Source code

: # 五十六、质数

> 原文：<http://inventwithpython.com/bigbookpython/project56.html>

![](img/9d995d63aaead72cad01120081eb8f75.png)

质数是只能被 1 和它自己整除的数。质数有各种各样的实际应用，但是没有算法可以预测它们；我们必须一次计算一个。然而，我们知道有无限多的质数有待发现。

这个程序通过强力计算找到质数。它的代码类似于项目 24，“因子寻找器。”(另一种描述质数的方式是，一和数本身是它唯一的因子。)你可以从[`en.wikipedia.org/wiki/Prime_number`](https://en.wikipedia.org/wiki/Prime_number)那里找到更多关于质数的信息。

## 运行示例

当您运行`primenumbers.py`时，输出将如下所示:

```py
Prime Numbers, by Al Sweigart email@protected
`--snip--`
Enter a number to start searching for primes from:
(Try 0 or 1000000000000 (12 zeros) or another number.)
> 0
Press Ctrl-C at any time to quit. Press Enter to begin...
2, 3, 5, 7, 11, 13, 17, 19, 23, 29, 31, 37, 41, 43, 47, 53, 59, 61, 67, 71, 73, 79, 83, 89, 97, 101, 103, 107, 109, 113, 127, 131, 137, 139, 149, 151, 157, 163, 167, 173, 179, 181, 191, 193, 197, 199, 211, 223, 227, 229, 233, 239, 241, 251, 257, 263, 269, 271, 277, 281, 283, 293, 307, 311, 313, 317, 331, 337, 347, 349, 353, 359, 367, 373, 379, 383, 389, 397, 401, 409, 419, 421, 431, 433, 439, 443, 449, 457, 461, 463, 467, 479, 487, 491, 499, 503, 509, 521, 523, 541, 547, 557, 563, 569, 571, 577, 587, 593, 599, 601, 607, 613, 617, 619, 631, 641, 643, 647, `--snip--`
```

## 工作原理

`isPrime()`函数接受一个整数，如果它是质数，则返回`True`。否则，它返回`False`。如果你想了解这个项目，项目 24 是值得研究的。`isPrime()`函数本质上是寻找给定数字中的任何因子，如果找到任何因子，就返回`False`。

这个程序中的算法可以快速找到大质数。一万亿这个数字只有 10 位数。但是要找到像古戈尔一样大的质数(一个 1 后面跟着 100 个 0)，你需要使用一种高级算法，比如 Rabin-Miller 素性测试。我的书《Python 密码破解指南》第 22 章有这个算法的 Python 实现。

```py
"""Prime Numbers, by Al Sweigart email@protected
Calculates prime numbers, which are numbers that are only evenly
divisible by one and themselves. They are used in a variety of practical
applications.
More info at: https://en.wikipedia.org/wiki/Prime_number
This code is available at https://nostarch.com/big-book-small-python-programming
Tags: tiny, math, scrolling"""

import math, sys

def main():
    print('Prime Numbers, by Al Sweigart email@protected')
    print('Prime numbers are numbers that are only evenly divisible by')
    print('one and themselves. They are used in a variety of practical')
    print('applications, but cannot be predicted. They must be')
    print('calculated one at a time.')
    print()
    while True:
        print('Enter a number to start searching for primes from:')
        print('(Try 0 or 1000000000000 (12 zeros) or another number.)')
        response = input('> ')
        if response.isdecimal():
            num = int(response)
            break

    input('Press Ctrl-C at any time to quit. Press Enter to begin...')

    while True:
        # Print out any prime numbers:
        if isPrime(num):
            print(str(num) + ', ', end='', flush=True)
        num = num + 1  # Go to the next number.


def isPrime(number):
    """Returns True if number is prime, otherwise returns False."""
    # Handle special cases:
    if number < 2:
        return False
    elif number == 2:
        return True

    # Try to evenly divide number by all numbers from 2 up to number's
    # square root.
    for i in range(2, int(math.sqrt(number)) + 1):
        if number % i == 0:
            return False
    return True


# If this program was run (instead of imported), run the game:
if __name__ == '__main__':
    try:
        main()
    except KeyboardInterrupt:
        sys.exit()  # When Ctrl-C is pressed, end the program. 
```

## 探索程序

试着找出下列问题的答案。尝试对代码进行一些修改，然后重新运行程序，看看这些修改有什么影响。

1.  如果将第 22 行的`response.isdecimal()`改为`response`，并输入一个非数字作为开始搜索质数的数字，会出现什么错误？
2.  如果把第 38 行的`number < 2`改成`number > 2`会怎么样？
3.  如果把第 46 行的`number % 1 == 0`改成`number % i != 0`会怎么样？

◇ ◇ ◇ ◇

» **Work to complete**
Each line in the records above must be returned exactly as it stands.

» **Answer**
Source code

: # 五十六、质数

> 原文：<http://inventwithpython.com/bigbookpython/project56.html>

![](img/9d995d63aaead72cad01120081eb8f75.png)

质数是只能被 1 和它自己整除的数。质数有各种各样的实际应用，但是没有算法可以预测它们；我们必须一次计算一个。然而，我们知道有无限多的质数有待发现。

这个程序通过强力计算找到质数。它的代码类似于项目 24，“因子寻找器。”(另一种描述质数的方式是，一和数本身是它唯一的因子。)你可以从[`en.wikipedia.org/wiki/Prime_number`](https://en.wikipedia.org/wiki/Prime_number)那里找到更多关于质数的信息。

## 运行示例

当您运行`primenumbers.py`时，输出将如下所示:

```py
Prime Numbers, by Al Sweigart email@protected
`--snip--`
Enter a number to start searching for primes from:
(Try 0 or 1000000000000 (12 zeros) or another number.)
> 0
Press Ctrl-C at any time to quit. Press Enter to begin...
2, 3, 5, 7, 11, 13, 17, 19, 23, 29, 31, 37, 41, 43, 47, 53, 59, 61, 67, 71, 73, 79, 83, 89, 97, 101, 103, 107, 109, 113, 127, 131, 137, 139, 149, 151, 157, 163, 167, 173, 179, 181, 191, 193, 197, 199, 211, 223, 227, 229, 233, 239, 241, 251, 257, 263, 269, 271, 277, 281, 283, 293, 307, 311, 313, 317, 331, 337, 347, 349, 353, 359, 367, 373, 379, 383, 389, 397, 401, 409, 419, 421, 431, 433, 439, 443, 449, 457, 461, 463, 467, 479, 487, 491, 499, 503, 509, 521, 523, 541, 547, 557, 563, 569, 571, 577, 587, 593, 599, 601, 607, 613, 617, 619, 631, 641, 643, 647, `--snip--`
```

## 工作原理

`isPrime()`函数接受一个整数，如果它是质数，则返回`True`。否则，它返回`False`。如果你想了解这个项目，项目 24 是值得研究的。`isPrime()`函数本质上是寻找给定数字中的任何因子，如果找到任何因子，就返回`False`。

这个程序中的算法可以快速找到大质数。一万亿这个数字只有 10 位数。但是要找到像古戈尔一样大的质数(一个 1 后面跟着 100 个 0)，你需要使用一种高级算法，比如 Rabin-Miller 素性测试。我的书《Python 密码破解指南》第 22 章有这个算法的 Python 实现。

```py
"""Prime Numbers, by Al Sweigart email@protected
Calculates prime numbers, which are numbers that are only evenly
divisible by one and themselves. They are used in a variety of practical
applications.
More info at: https://en.wikipedia.org/wiki/Prime_number
This code is available at https://nostarch.com/big-book-small-python-programming
Tags: tiny, math, scrolling"""

import math, sys

def main():
    print('Prime Numbers, by Al Sweigart email@protected')
    print('Prime numbers are numbers that are only evenly divisible by')
    print('one and themselves. They are used in a variety of practical')
    print('applications, but cannot be predicted. They must be')
    print('calculated one at a time.')
    print()
    while True:
        print('Enter a number to start searching for primes from:')
        print('(Try 0 or 1000000000000 (12 zeros) or another number.)')
        response = input('> ')
        if response.isdecimal():
            num = int(response)
            break

    input('Press Ctrl-C at any time to quit. Press Enter to begin...')

    while True:
        # Print out any prime numbers:
        if isPrime(num):
            print(str(num) + ', ', end='', flush=True)
        num = num + 1  # Go to the next number.


def isPrime(number):
    """Returns True if number is prime, otherwise returns False."""
    # Handle special cases:
    if number < 2:
        return False
    elif number == 2:
        return True

    # Try to evenly divide number by all numbers from 2 up to number's
    # square root.
    for i in range(2, int(math.sqrt(number)) + 1):
        if number % i == 0:
            return False
    return True


# If this program was run (instead of imported), run the game:
if __name__ == '__main__':
    try:
        main()
    except KeyboardInterrupt:
        sys.exit()  # When Ctrl-C is pressed, end the program. 
```

## 探索程序

试着找出下列问题的答案。尝试对代码进行一些修改，然后重新运行程序，看看这些修改有什么影响。

1.  如果将第 22 行的`response.isdecimal()`改为`response`，并输入一个非数字作为开始搜索质数的数字，会出现什么错误？
2.  如果把第 38 行的`number < 2`改成`number > 2`会怎么样？
3.  如果把第 46 行的`number % 1 == 0`改成`number % i != 0`会怎么样？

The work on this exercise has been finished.